ヤップ島のミル・チャネルでは、このところマンタが順調(?)に出てきてくれているので、ガイドとしては助かっているけれど…
マンタに見とれたり、写真撮影に夢中になっているダイバーたちの足元では、大勢のサンゴたちが悲鳴を上げている。
上の写真のダイバーは、生きたコブハマサンゴの上にどっかりと座りこんじゃってる。実はこういうヒトはすごく多くて、彼らはコブハマサンゴを「ただの岩」だと思っているんだろう。
こういうヘビーな「お触り」のために、ダイバーがたくさん入るようになるとコブハマサンゴの表面にいるサンゴ虫が死んでいき、彼らが何十年、何百年にわたって構築してきたサンゴのおうちは、ほんとうに「ただの岩」になってしまう。

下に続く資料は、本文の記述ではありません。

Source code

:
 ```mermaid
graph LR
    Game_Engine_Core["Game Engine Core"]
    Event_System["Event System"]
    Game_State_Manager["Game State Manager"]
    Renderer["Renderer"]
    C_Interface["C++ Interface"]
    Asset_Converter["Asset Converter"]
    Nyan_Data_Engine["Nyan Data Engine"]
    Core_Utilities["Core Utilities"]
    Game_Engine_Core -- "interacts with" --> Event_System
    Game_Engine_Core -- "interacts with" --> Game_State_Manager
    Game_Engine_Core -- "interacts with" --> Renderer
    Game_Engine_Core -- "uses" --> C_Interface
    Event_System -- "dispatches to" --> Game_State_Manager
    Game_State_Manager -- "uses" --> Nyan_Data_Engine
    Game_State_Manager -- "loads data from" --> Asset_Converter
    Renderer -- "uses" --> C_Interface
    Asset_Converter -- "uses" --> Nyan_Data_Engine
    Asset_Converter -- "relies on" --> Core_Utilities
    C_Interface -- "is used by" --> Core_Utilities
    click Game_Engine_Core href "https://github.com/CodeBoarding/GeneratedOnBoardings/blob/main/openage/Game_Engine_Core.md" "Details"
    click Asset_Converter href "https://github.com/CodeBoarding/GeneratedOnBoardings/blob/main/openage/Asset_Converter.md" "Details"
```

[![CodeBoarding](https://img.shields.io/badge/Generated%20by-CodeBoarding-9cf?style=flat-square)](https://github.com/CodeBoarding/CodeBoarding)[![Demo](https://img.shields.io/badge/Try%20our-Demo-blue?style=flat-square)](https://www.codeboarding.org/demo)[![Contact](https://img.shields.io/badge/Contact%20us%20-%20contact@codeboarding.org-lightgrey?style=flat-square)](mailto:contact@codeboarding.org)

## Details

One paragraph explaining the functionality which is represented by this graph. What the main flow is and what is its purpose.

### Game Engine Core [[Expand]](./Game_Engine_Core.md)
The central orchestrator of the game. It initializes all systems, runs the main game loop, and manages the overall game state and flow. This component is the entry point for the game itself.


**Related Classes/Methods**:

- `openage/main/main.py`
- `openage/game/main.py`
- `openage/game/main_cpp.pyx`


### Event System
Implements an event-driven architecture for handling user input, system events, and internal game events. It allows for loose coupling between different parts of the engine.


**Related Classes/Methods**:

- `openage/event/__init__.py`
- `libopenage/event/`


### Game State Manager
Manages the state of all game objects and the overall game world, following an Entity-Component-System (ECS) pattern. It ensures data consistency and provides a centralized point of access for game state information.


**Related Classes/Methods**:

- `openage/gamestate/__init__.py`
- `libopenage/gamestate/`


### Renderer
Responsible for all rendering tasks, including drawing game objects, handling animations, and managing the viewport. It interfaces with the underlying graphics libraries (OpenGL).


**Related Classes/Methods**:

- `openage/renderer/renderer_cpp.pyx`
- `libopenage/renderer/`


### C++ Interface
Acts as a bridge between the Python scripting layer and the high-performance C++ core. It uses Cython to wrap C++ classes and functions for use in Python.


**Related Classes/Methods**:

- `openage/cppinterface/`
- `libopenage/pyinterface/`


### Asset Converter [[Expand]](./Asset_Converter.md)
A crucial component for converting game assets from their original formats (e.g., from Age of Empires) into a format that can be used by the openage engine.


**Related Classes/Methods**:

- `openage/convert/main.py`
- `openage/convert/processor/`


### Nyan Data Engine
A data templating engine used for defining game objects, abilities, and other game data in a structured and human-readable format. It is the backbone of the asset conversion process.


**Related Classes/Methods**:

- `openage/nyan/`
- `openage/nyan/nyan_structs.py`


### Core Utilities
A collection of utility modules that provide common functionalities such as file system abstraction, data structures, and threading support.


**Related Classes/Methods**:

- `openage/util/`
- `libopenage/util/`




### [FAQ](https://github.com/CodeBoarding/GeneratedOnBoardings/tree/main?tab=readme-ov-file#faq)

上のダイバーは足元のもろいユビエダハマサンゴをフィンで踏んづけちゃっている。たぶん彼にはこれらのサンゴが「ただのガレ場」にしか見えないのだろう。それよりマンタ!マンタ!ってね(怒)。
新しいマンタ・ウォッチの場所が開拓されるたびに、こういうサンゴの破壊が繰り返えされて、やがてその場所はほんとうの「ガレ場」になってしまい、そうなるとマンタをクリーニングするベラ類も「家」や「餌」を失って寄り付かなくなるから、ついにはマンタもいなくなってしまう。
わたしの場合には、ダイバーと潜る前にひととおりの注意をし、それでも生きたサンゴと死んだサンゴの区別がつかない人(サンゴ礁に接する機会がなければ、ここまでは普通)には水中でも区別のつけ方を教えて、できるだけサンゴにダメージを与えないように気をつけてもらうようにしている。

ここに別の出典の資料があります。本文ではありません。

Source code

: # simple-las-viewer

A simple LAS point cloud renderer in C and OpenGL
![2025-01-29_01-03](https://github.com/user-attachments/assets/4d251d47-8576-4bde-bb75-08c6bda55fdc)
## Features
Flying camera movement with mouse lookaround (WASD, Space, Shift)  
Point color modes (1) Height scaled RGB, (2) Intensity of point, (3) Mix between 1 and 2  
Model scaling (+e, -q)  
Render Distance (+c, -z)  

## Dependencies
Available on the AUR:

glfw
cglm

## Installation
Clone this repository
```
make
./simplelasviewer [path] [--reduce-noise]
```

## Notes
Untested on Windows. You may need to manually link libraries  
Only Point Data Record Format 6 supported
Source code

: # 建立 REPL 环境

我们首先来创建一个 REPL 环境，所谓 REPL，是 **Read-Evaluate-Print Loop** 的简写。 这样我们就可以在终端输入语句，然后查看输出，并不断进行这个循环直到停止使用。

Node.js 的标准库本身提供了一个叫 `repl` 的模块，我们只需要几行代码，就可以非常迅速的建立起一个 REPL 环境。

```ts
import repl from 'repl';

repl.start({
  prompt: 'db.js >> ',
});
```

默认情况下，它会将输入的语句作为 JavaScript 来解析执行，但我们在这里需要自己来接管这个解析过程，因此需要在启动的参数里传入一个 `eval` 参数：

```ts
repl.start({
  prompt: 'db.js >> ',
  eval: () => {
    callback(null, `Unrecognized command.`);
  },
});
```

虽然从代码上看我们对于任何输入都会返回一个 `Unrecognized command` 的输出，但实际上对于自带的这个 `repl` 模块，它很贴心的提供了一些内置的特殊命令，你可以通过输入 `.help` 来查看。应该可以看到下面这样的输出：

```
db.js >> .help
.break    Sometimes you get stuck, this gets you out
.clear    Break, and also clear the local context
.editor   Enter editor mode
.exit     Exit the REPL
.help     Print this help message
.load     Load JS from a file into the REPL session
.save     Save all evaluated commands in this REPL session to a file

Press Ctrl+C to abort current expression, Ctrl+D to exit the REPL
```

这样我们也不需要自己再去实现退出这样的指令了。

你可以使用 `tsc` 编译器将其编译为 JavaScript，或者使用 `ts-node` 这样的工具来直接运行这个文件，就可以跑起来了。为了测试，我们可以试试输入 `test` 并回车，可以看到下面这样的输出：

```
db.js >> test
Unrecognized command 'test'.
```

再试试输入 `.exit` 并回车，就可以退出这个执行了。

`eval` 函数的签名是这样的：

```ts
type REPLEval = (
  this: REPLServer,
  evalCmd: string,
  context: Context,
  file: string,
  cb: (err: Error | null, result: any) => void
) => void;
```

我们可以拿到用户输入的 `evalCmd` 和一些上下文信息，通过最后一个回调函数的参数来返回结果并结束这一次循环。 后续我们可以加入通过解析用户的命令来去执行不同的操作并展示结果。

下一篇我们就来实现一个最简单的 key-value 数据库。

それでも(サンゴやまわりの自然を)「気にしない」、あるいはダイビング技術的に「気配りする余裕がない」人には、できるだけ新たな破壊を招くような位置に行かせないようにする(爆)。しかし…それもあまり強引にはできないし、ましてよその店のゲストに手は出せないし…ほんとうにわたしも因果な仕事をしているもんだ。
これは個々のガイドがどーのこーの、どこのサービスがどーのこーのという問題だけではなく、たぶんダイバーそれぞれの生き方とか、性格とか、価値観の問題でもあるんだよなあ…そんなことを考えながら、毎度、毎度、まるで賽の河原に石を積むように、「生きてるサンゴ」「死んでるサンゴ」と書いた水中スレートを指し示したり、生きたサンゴの上に置かれたダイバーのフィンや手をそお~っと移動させたりしながら、こんなダイバーを水中に連れこんでいる自分の罪滅ぼしをしようとしているわけだ。
最後までお読みいただき、ありがとうございました。